Great projects, whether it was the American transcontinental railways, or the Railway’s system in the Sub-Continent had losers galore (though they were way more expensive than the CPEC). The highways in the US linked interiors to the commercial centres leading to great economic development and immigration from the rest of the world. The British railways in India were eventually a means to link anti-Raj political movements- ideas could be exchanged and struggles aided through better print technology and transport links the British established.  Yet, in the US, rampant speculative investments (overwhelmingly in railroads), and protectionism in Europe (where Germany was building its own grand transport networks) put a massive strain on bank reserves causing the depression of the 1870s. In British India, the massive railroads infrastructure made sure that resources could be extracted from the region. While Britain was able to rapidly industrialise because of the railways, the Subcontinent was unable to do the same because of this extractive project. No one denies that these project were of great benefits, but losses were inevitable. This is the nature of mammoth projects and in case of the CPEC we are operating with a blind spot created by our myopic enthusiasm.

The CPEC cannot be another white elephant. We already have empty schools and loss making mills. We cannot find in 20 years that we are paying off massive debts to China- that ports and posts across Pakistan that are empty and plants and factories that make losses can’t be shut down because politicians need votes. There is enough evidence to suggest that politicians will lead us to economic loss if it is in their personal and party’s interest.

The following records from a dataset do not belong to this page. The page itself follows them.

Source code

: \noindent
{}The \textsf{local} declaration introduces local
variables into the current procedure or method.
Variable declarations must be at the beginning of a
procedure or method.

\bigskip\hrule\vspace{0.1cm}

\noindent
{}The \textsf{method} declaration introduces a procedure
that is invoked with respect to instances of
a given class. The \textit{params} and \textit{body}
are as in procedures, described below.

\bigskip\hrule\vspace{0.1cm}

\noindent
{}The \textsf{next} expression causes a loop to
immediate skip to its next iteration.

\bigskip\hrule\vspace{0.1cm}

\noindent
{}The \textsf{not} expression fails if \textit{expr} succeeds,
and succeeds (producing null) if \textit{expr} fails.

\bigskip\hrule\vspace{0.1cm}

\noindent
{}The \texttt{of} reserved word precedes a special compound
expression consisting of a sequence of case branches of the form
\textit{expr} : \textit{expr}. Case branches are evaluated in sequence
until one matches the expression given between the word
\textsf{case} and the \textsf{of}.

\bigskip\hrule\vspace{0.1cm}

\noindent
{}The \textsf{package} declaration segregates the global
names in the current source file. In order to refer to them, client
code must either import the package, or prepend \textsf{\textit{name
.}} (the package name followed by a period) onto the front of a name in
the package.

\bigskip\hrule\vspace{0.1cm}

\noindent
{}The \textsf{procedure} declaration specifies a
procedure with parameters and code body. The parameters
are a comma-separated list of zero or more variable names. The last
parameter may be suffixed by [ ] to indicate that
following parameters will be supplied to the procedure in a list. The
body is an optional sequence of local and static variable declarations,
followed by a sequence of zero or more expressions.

The CPEC from its inception is a highly politicised project, but it must make clear economic sense. If it will create more jobs, are we sure that these jobs will go to Pakistanis? Do we even have the skills for the jobs that may be created in energy and construction? Where is the plan of the government to build these skills? How much do we stand to gain from trade through the route, if at all? Pakistan desperately needs to expand its manufacturing base so that it can plug its trade deficits (especially with China). Does the CPEC plan address this, and how? Again, this is not to suggest that the CPEC will not have benefits, but that we have no idea of the problems and no capacity to deal with them (usually we end up at the IMF).

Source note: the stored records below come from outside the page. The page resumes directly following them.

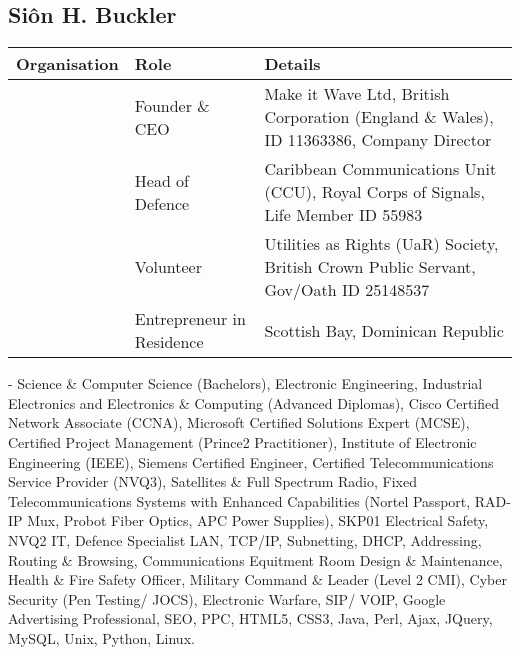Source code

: \documentclass[letterpaper,10pt,english]{sphinxmanual}
\begin{document}
\subsection{Siôn H. Buckler}
\label{\detokenize{index:sion-h-buckler}}

\begin{savenotes}\sphinxattablestart
\centering
\begin{tabulary}{\linewidth}[t]{|T|T|T|}
\hline
\sphinxstyletheadfamily 
Organisation
&\sphinxstyletheadfamily 
Role
&\sphinxstyletheadfamily 
Details
\\
\hline
\noindent{}
&
Founder \& CEO
&
Make it Wave Ltd, British Corporation (England \& Wales), ID 11363386, Company Director
\\
\hline
\noindent{}
&
Head of Defence
&
Caribbean Communications Unit (CCU), Royal Corps of Signals, Life Member ID 55983
\\
\hline
\noindent{}
&
Volunteer
&
Utilities as Rights (UaR) Society, British Crown Public Servant, Gov/Oath ID 25148537
\\
\hline
\noindent{}
&
Entrepreneur in Residence
&
Scottish Bay, Dominican Republic
\\
\hline
\end{tabulary}
\par
\sphinxattableend\end{savenotes}

 - Science \& Computer Science (Bachelors), Electronic Engineering, Industrial Electronics and Electronics \& Computing (Advanced Diplomas), Cisco Certified Network Associate (CCNA), Microsoft Certified Solutions Expert (MCSE), Certified Project Management (Prince2 Practitioner), Institute of Electronic Engineering (IEEE), Siemens Certified Engineer, Certified Telecommunications Service Provider (NVQ3), Satellites \& Full Spectrum Radio, Fixed Telecommunications Systems with Enhanced Capabilities (Nortel Passport, RAD-IP Mux, Probot Fiber Optics, APC Power Supplies), SKP01 Electrical Safety, NVQ2 IT, Defence Specialist LAN, TCP/IP, Subnetting, DHCP, Addressing, Routing \& Browsing, Communications Equitment Room Design \& Maintenance, Health \& Fire Safety Officer, Military Command \& Leader (Level 2 CMI),  Cyber Security (Pen Testing/ JOCS), Electronic Warfare, SIP/ VOIP, Google Advertising Professional, SEO, PPC, HTML5, CSS3, Java, Perl, Ajax, JQuery, MySQL, Unix, Python, Linux.



\renewcommand{\indexname}{Index}
\printindex
\end{document}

And that is what the opposition implies when it says it does not want to deal with the implementation of a privatisation of our white elephants. They have neither the incentive, nor the nerve to. China has the nerve and incentive. But the Chinese state, though truly a friendly state, will look to its own benefit as a priority and the CPEC is first and foremost a Chinese project. Pakistan’s gains are a happy externality, and our politicians may not realise that there is no such thing as a free lunch. The CPEC will not solve all our problems. It will not develop Balochistan, it may not urbanise Sindh, lead to bigger and better arms and security deals with China, or create jobs. It can though, if our politicians do not let us down and invest in some feasibility studies.